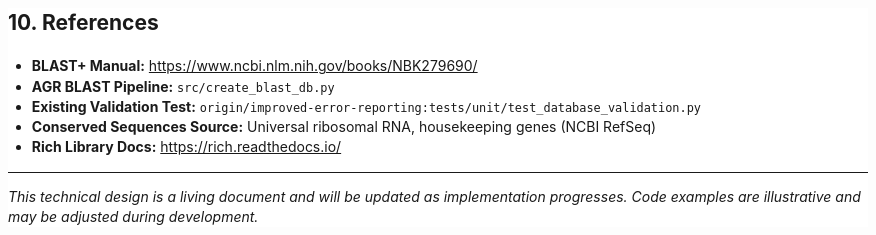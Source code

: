 ## 10. References

- **BLAST+ Manual:** https://www.ncbi.nlm.nih.gov/books/NBK279690/
- **AGR BLAST Pipeline:** `src/create_blast_db.py`
- **Existing Validation Test:** `origin/improved-error-reporting:tests/unit/test_database_validation.py`
- **Conserved Sequences Source:** Universal ribosomal RNA, housekeeping genes (NCBI RefSeq)
- **Rich Library Docs:** https://rich.readthedocs.io/

---

*This technical design is a living document and will be updated as implementation progresses. Code examples are illustrative and may be adjusted during development.*
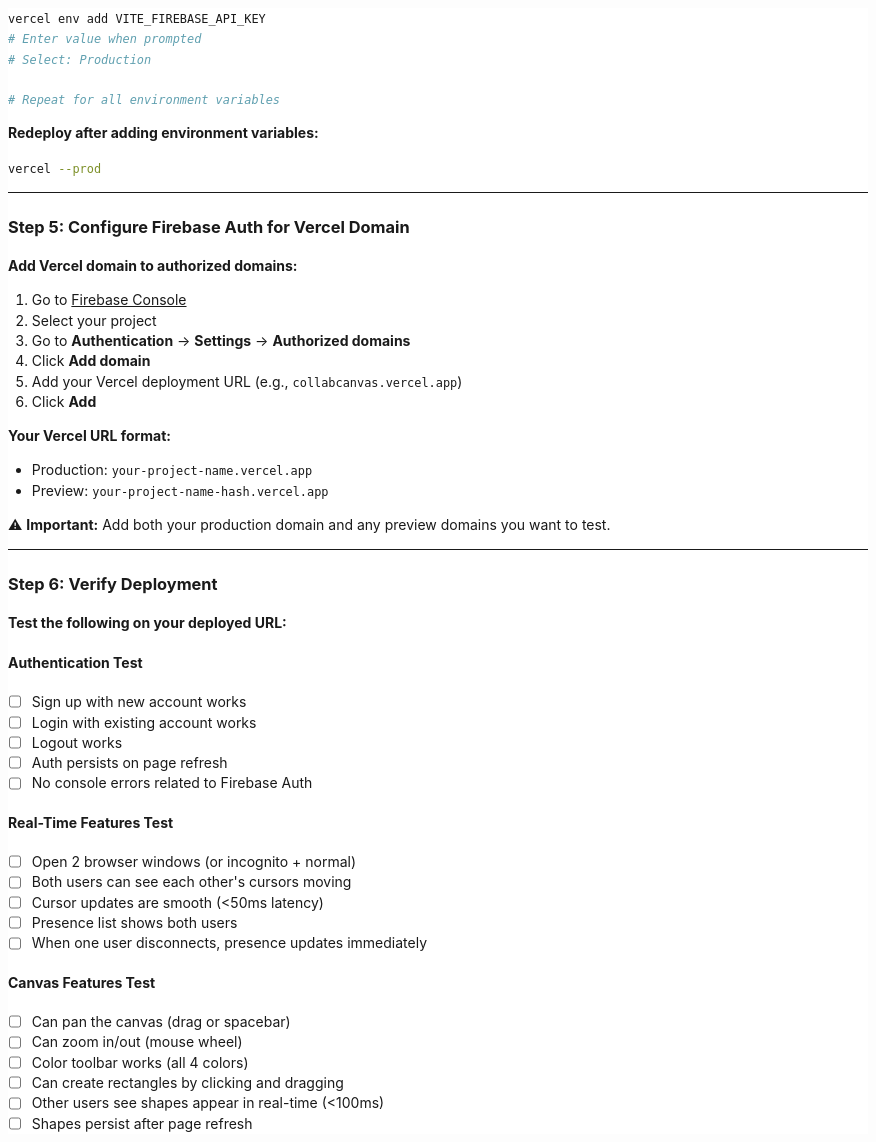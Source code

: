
```bash
vercel env add VITE_FIREBASE_API_KEY
# Enter value when prompted
# Select: Production

# Repeat for all environment variables
```

**Redeploy after adding environment variables:**

```bash
vercel --prod
```

---

### Step 5: Configure Firebase Auth for Vercel Domain

**Add Vercel domain to authorized domains:**

1. Go to [Firebase Console](https://console.firebase.google.com)
2. Select your project
3. Go to **Authentication** → **Settings** → **Authorized domains**
4. Click **Add domain**
5. Add your Vercel deployment URL (e.g., `collabcanvas.vercel.app`)
6. Click **Add**

**Your Vercel URL format:**
- Production: `your-project-name.vercel.app`
- Preview: `your-project-name-hash.vercel.app`

⚠️ **Important:** Add both your production domain and any preview domains you want to test.

---

### Step 6: Verify Deployment

**Test the following on your deployed URL:**

#### Authentication Test
- [ ] Sign up with new account works
- [ ] Login with existing account works
- [ ] Logout works
- [ ] Auth persists on page refresh
- [ ] No console errors related to Firebase Auth

#### Real-Time Features Test
- [ ] Open 2 browser windows (or incognito + normal)
- [ ] Both users can see each other's cursors moving
- [ ] Cursor updates are smooth (<50ms latency)
- [ ] Presence list shows both users
- [ ] When one user disconnects, presence updates immediately

#### Canvas Features Test
- [ ] Can pan the canvas (drag or spacebar)
- [ ] Can zoom in/out (mouse wheel)
- [ ] Color toolbar works (all 4 colors)
- [ ] Can create rectangles by clicking and dragging
- [ ] Other users see shapes appear in real-time (<100ms)
- [ ] Shapes persist after page refresh
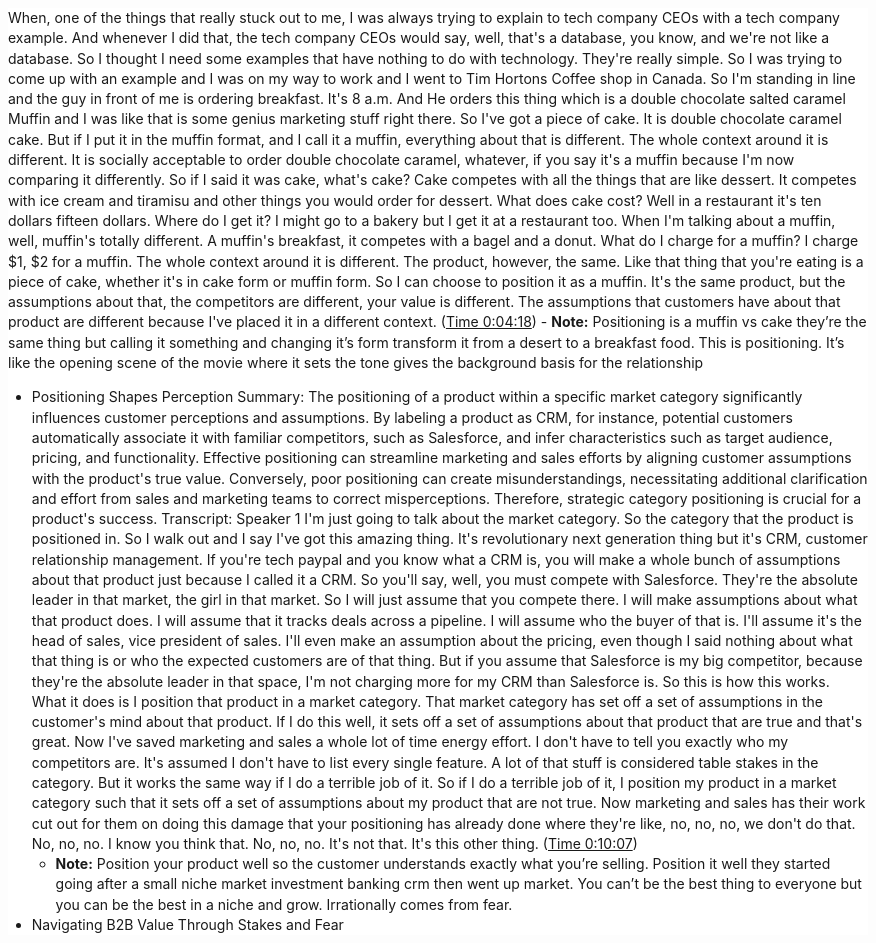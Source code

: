   When, one of the things that really stuck out to me, I was always trying to explain to tech company CEOs with a tech company example. And whenever I did that, the tech company CEOs would say, well, that's a database, you know, and we're not like a database. So I thought I need some examples that have nothing to do with technology. They're really simple. So I was trying to come up with an example and I was on my way to work and I went to Tim Hortons Coffee shop in Canada. So I'm standing in line and the guy in front of me is ordering breakfast. It's 8 a.m. And He orders this thing which is a double chocolate salted caramel Muffin and I was like that is some genius marketing stuff right there. So I've got a piece of cake. It is double chocolate caramel cake. But if I put it in the muffin format, and I call it a muffin, everything about that is different. The whole context around it is different. It is socially acceptable to order double chocolate caramel, whatever, if you say it's a muffin because I'm now comparing it differently. So if I said it was cake, what's cake? Cake competes with all the things that are like dessert. It competes with ice cream and tiramisu and other things you would order for dessert. What does cake cost? Well in a restaurant it's ten dollars fifteen dollars. Where do I get it? I might go to a bakery but I get it at a restaurant too. When I'm talking about a muffin, well, muffin's totally different. A muffin's breakfast, it competes with a bagel and a donut. What do I charge for a muffin? I charge $1, $2 for a muffin. The whole context around it is different. The product, however, the same. Like that thing that you're eating is a piece of cake, whether it's in cake form or muffin form. So I can choose to position it as a muffin. It's the same product, but the assumptions about that, the competitors are different, your value is different. The assumptions that customers have about that product are different because I've placed it in a different context. ([Time 0:04:18](https://share.snipd.com/snip/78c502c1-d0eb-4c01-afb0-912a798b1836))
    - **Note:** Positioning is a muffin vs cake they’re the same thing but calling it something and changing it’s form transform it from a desert to a breakfast food. This is positioning. It’s like the opening scene of the movie where it sets the tone gives the background basis for the relationship
- Positioning Shapes Perception
  Summary:
  The positioning of a product within a specific market category significantly influences customer perceptions and assumptions.
  By labeling a product as CRM, for instance, potential customers automatically associate it with familiar competitors, such as Salesforce, and infer characteristics such as target audience, pricing, and functionality. Effective positioning can streamline marketing and sales efforts by aligning customer assumptions with the product's true value.
  Conversely, poor positioning can create misunderstandings, necessitating additional clarification and effort from sales and marketing teams to correct misperceptions.
  Therefore, strategic category positioning is crucial for a product's success.
  Transcript:
  Speaker 1
  I'm just going to talk about the market category. So the category that the product is positioned in. So I walk out and I say I've got this amazing thing. It's revolutionary next generation thing but it's CRM, customer relationship management. If you're tech paypal and you know what a CRM is, you will make a whole bunch of assumptions about that product just because I called it a CRM. So you'll say, well, you must compete with Salesforce. They're the absolute leader in that market, the girl in that market. So I will just assume that you compete there. I will make assumptions about what that product does. I will assume that it tracks deals across a pipeline. I will assume who the buyer of that is. I'll assume it's the head of sales, vice president of sales. I'll even make an assumption about the pricing, even though I said nothing about what that thing is or who the expected customers are of that thing. But if you assume that Salesforce is my big competitor, because they're the absolute leader in that space, I'm not charging more for my CRM than Salesforce is. So this is how this works. What it does is I position that product in a market category. That market category has set off a set of assumptions in the customer's mind about that product. If I do this well, it sets off a set of assumptions about that product that are true and that's great. Now I've saved marketing and sales a whole lot of time energy effort. I don't have to tell you exactly who my competitors are. It's assumed I don't have to list every single feature. A lot of that stuff is considered table stakes in the category. But it works the same way if I do a terrible job of it. So if I do a terrible job of it, I position my product in a market category such that it sets off a set of assumptions about my product that are not true. Now marketing and sales has their work cut out for them on doing this damage that your positioning has already done where they're like, no, no, no, we don't do that. No, no, no. I know you think that. No, no, no. It's not that. It's this other thing. ([Time 0:10:07](https://share.snipd.com/snip/b5ed479f-34b8-4015-9fae-dd31429fecc2))
    - **Note:** Position your product well so the customer understands exactly what you’re selling. Position it well they started going after a small niche market investment banking crm then went up market. You can’t be the best thing to everyone but you can be the best in a niche and grow. Irrationally comes from fear.
- Navigating B2B Value Through Stakes and Fear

▶ Exercise goal
With the images omitted, retype the records above exactly.

▶ Result
Source code

: ## 10. References

- **BLAST+ Manual:** https://www.ncbi.nlm.nih.gov/books/NBK279690/
- **AGR BLAST Pipeline:** `src/create_blast_db.py`
- **Existing Validation Test:** `origin/improved-error-reporting:tests/unit/test_database_validation.py`
- **Conserved Sequences Source:** Universal ribosomal RNA, housekeeping genes (NCBI RefSeq)
- **Rich Library Docs:** https://rich.readthedocs.io/

---

*This technical design is a living document and will be updated as implementation progresses. Code examples are illustrative and may be adjusted during development.*
Source code

:
```bash
vercel env add VITE_FIREBASE_API_KEY
# Enter value when prompted
# Select: Production

# Repeat for all environment variables
```

**Redeploy after adding environment variables:**

```bash
vercel --prod
```

---

### Step 5: Configure Firebase Auth for Vercel Domain

**Add Vercel domain to authorized domains:**

1. Go to [Firebase Console](https://console.firebase.google.com)
2. Select your project
3. Go to **Authentication** → **Settings** → **Authorized domains**
4. Click **Add domain**
5. Add your Vercel deployment URL (e.g., `collabcanvas.vercel.app`)
6. Click **Add**

**Your Vercel URL format:**
- Production: `your-project-name.vercel.app`
- Preview: `your-project-name-hash.vercel.app`

⚠️ **Important:** Add both your production domain and any preview domains you want to test.

---

### Step 6: Verify Deployment

**Test the following on your deployed URL:**

#### Authentication Test
- [ ] Sign up with new account works
- [ ] Login with existing account works
- [ ] Logout works
- [ ] Auth persists on page refresh
- [ ] No console errors related to Firebase Auth

#### Real-Time Features Test
- [ ] Open 2 browser windows (or incognito + normal)
- [ ] Both users can see each other's cursors moving
- [ ] Cursor updates are smooth (<50ms latency)
- [ ] Presence list shows both users
- [ ] When one user disconnects, presence updates immediately

#### Canvas Features Test
- [ ] Can pan the canvas (drag or spacebar)
- [ ] Can zoom in/out (mouse wheel)
- [ ] Color toolbar works (all 4 colors)
- [ ] Can create rectangles by clicking and dragging
- [ ] Other users see shapes appear in real-time (<100ms)
- [ ] Shapes persist after page refresh
Source code

:   When, one of the things that really stuck out to me, I was always trying to explain to tech company CEOs with a tech company example. And whenever I did that, the tech company CEOs would say, well, that's a database, you know, and we're not like a database. So I thought I need some examples that have nothing to do with technology. They're really simple. So I was trying to come up with an example and I was on my way to work and I went to Tim Hortons Coffee shop in Canada. So I'm standing in line and the guy in front of me is ordering breakfast. It's 8 a.m. And He orders this thing which is a double chocolate salted caramel Muffin and I was like that is some genius marketing stuff right there. So I've got a piece of cake. It is double chocolate caramel cake. But if I put it in the muffin format, and I call it a muffin, everything about that is different. The whole context around it is different. It is socially acceptable to order double chocolate caramel, whatever, if you say it's a muffin because I'm now comparing it differently. So if I said it was cake, what's cake? Cake competes with all the things that are like dessert. It competes with ice cream and tiramisu and other things you would order for dessert. What does cake cost? Well in a restaurant it's ten dollars fifteen dollars. Where do I get it? I might go to a bakery but I get it at a restaurant too. When I'm talking about a muffin, well, muffin's totally different. A muffin's breakfast, it competes with a bagel and a donut. What do I charge for a muffin? I charge $1, $2 for a muffin. The whole context around it is different. The product, however, the same. Like that thing that you're eating is a piece of cake, whether it's in cake form or muffin form. So I can choose to position it as a muffin. It's the same product, but the assumptions about that, the competitors are different, your value is different. The assumptions that customers have about that product are different because I've placed it in a different context. ([Time 0:04:18](https://share.snipd.com/snip/78c502c1-d0eb-4c01-afb0-912a798b1836))
    - **Note:** Positioning is a muffin vs cake they’re the same thing but calling it something and changing it’s form transform it from a desert to a breakfast food. This is positioning. It’s like the opening scene of the movie where it sets the tone gives the background basis for the relationship
- Positioning Shapes Perception
  Summary:
  The positioning of a product within a specific market category significantly influences customer perceptions and assumptions.
  By labeling a product as CRM, for instance, potential customers automatically associate it with familiar competitors, such as Salesforce, and infer characteristics such as target audience, pricing, and functionality. Effective positioning can streamline marketing and sales efforts by aligning customer assumptions with the product's true value.
  Conversely, poor positioning can create misunderstandings, necessitating additional clarification and effort from sales and marketing teams to correct misperceptions.
  Therefore, strategic category positioning is crucial for a product's success.
  Transcript:
  Speaker 1
  I'm just going to talk about the market category. So the category that the product is positioned in. So I walk out and I say I've got this amazing thing. It's revolutionary next generation thing but it's CRM, customer relationship management. If you're tech paypal and you know what a CRM is, you will make a whole bunch of assumptions about that product just because I called it a CRM. So you'll say, well, you must compete with Salesforce. They're the absolute leader in that market, the girl in that market. So I will just assume that you compete there. I will make assumptions about what that product does. I will assume that it tracks deals across a pipeline. I will assume who the buyer of that is. I'll assume it's the head of sales, vice president of sales. I'll even make an assumption about the pricing, even though I said nothing about what that thing is or who the expected customers are of that thing. But if you assume that Salesforce is my big competitor, because they're the absolute leader in that space, I'm not charging more for my CRM than Salesforce is. So this is how this works. What it does is I position that product in a market category. That market category has set off a set of assumptions in the customer's mind about that product. If I do this well, it sets off a set of assumptions about that product that are true and that's great. Now I've saved marketing and sales a whole lot of time energy effort. I don't have to tell you exactly who my competitors are. It's assumed I don't have to list every single feature. A lot of that stuff is considered table stakes in the category. But it works the same way if I do a terrible job of it. So if I do a terrible job of it, I position my product in a market category such that it sets off a set of assumptions about my product that are not true. Now marketing and sales has their work cut out for them on doing this damage that your positioning has already done where they're like, no, no, no, we don't do that. No, no, no. I know you think that. No, no, no. It's not that. It's this other thing. ([Time 0:10:07](https://share.snipd.com/snip/b5ed479f-34b8-4015-9fae-dd31429fecc2))
    - **Note:** Position your product well so the customer understands exactly what you’re selling. Position it well they started going after a small niche market investment banking crm then went up market. You can’t be the best thing to everyone but you can be the best in a niche and grow. Irrationally comes from fear.
- Navigating B2B Value Through Stakes and Fear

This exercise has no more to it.